Un jour du Souvenir dans l’ombre de la guerre en Ukraine

Les cérémonies du jour du Souvenir de cette année retrouvaient des allures plus normales après deux ans de restrictions liées à la pandémie.
Sean Kilpatrick La Presse canadienne Les cérémonies du jour du Souvenir de cette année retrouvaient des allures plus normales après deux ans de restrictions liées à la pandémie.

La guerre en Ukraine a occupé une place importante, vendredi, quand de nombreux Canadiens se sont rassemblés pour rendre hommage à celles et ceux qui ont combattu en leur nom.

À Ottawa, des milliers de personnes ont assisté dans un silence grave à la cérémonie devant le Monument commémoratif de guerre du Canada. Une salve de coups de canon a retenti et des avions de chasse ont fendu le ciel d’Ottawa alors que l’horloge de la tour de la Paix sonnait 11 h.

Les cérémonies du jour du Souvenir de cette année retrouvaient des allures plus normales après deux ans de restrictions liées à la pandémie. Et pendant qu’on demandait aux Canadiens de se souvenir des sacrifices des générations passées, l’invasion de l’Ukraine par la Russie soulignait les craintes et l’incertitude face à une nouvelle ère de conflits.

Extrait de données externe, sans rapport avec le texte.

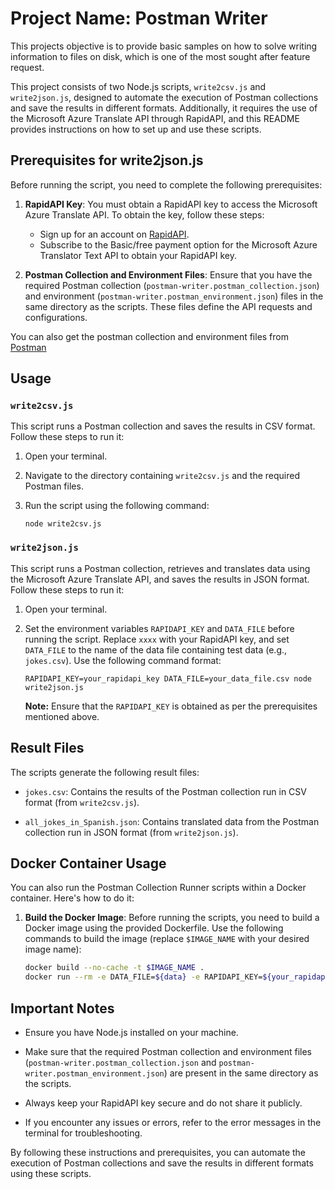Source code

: # Project Name: Postman Writer

This projects objective is to provide basic samples on how to solve writing information to files on disk, which is one of the most sought after feature request.

This project consists of two Node.js scripts, `write2csv.js` and `write2json.js`, designed to automate the execution of Postman collections and save the results in different formats. Additionally, it requires the use of the Microsoft Azure Translate API through RapidAPI, and this README provides instructions on how to set up and use these scripts.

## Prerequisites for write2json.js

Before running the script, you need to complete the following prerequisites:

1. **RapidAPI Key**: You must obtain a RapidAPI key to access the Microsoft Azure Translate API. To obtain the key, follow these steps:
   - Sign up for an account on [RapidAPI](https://rapidapi.com/microsoft-azure-org-microsoft-cognitive-services/api/microsoft-translator-text).
   - Subscribe to the Basic/free payment option for the Microsoft Azure Translator Text API to obtain your RapidAPI key.

2. **Postman Collection and Environment Files**: Ensure that you have the required Postman collection (`postman-writer.postman_collection.json`) and environment (`postman-writer.postman_environment.json`) files in the same directory as the scripts. These files define the API requests and configurations.

You can also get the postman collection and environment files from [Postman](https://www.postman.com/ganymede-belters/workspace/project-j3/collection/14728322-91c2fb5b-9b89-4b1a-9759-3e69fe3ad193?action=share&creator=14728322&active-environment=14728322-2eb454c6-06a4-4f28-861e-b1cc442a1bdb)

## Usage

### `write2csv.js`

This script runs a Postman collection and saves the results in CSV format. Follow these steps to run it:

1. Open your terminal.

2. Navigate to the directory containing `write2csv.js` and the required Postman files.

3. Run the script using the following command:
   ```
   node write2csv.js
   ```

### `write2json.js`

This script runs a Postman collection, retrieves and translates data using the Microsoft Azure Translate API, and saves the results in JSON format. Follow these steps to run it:

1. Open your terminal.

2. Set the environment variables `RAPIDAPI_KEY` and `DATA_FILE` before running the script. Replace `xxxx` with your RapidAPI key, and set `DATA_FILE` to the name of the data file containing test data (e.g., `jokes.csv`). Use the following command format:
   ```
   RAPIDAPI_KEY=your_rapidapi_key DATA_FILE=your_data_file.csv node write2json.js
   ```

   **Note:** Ensure that the `RAPIDAPI_KEY` is obtained as per the prerequisites mentioned above.

## Result Files

The scripts generate the following result files:

- `jokes.csv`: Contains the results of the Postman collection run in CSV format (from `write2csv.js`).

- `all_jokes_in_Spanish.json`: Contains translated data from the Postman collection run in JSON format (from `write2json.js`).

## Docker Container Usage

You can also run the Postman Collection Runner scripts within a Docker container. Here's how to do it:

1. **Build the Docker Image**: Before running the scripts, you need to build a Docker image using the provided Dockerfile. Use the following commands to build the image (replace `$IMAGE_NAME` with your desired image name):

   ```bash
   docker build --no-cache -t $IMAGE_NAME .
   docker run --rm -e DATA_FILE=${data} -e RAPIDAPI_KEY=${your_rapidapi_key} -v "$(pwd):/app" ${IMAGE_NAME}
   ```

## Important Notes

- Ensure you have Node.js installed on your machine.

- Make sure that the required Postman collection and environment files (`postman-writer.postman_collection.json` and `postman-writer.postman_environment.json`) are present in the same directory as the scripts.

- Always keep your RapidAPI key secure and do not share it publicly.

- If you encounter any issues or errors, refer to the error messages in the terminal for troubleshooting.

By following these instructions and prerequisites, you can automate the execution of Postman collections and save the results in different formats using these scripts.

Dans une prière prononcée lors de la cérémonie, l’aumônière militaire Bonita Mason a appelé les Canadiens à mettre de côté leurs divisions. « Nous recherchons le dialogue les uns avec les autres dans tous les domaines : social, politique et religieux. Afin que, ce faisant, nous parvenions à une paix durable. Puissions-nous tous nous efforcer de poursuivre nos efforts pour construire un monde meilleur. »

Parmi les anciens combattants présents à Ottawa se trouvait John Geen, âgé de 93 ans, un cadet de l’air à la retraite et ancien réserviste de l’armée. Il a lui aussi établi des parallèles entre le passé et le présent. « Ça nous rappelle ce qui se passe actuellement dans le monde, en Ukraine, et à quel point il est important pour tous […] de mettre fin à ce type de combats. »

Puissions-nous tous nous efforcer de poursuivre nos efforts pour construire un monde meilleur

 

Lors de cérémonies distinctes à Montréal et à Toronto, le premier ministre québécois, François Legault, et son homologue ontarien, Doug Ford, ont eux aussi évoqué l’invasion russe de l’Ukraine, qui a été décrite comme la nouvelle ligne de front entre la démocratie et l’autoritarisme.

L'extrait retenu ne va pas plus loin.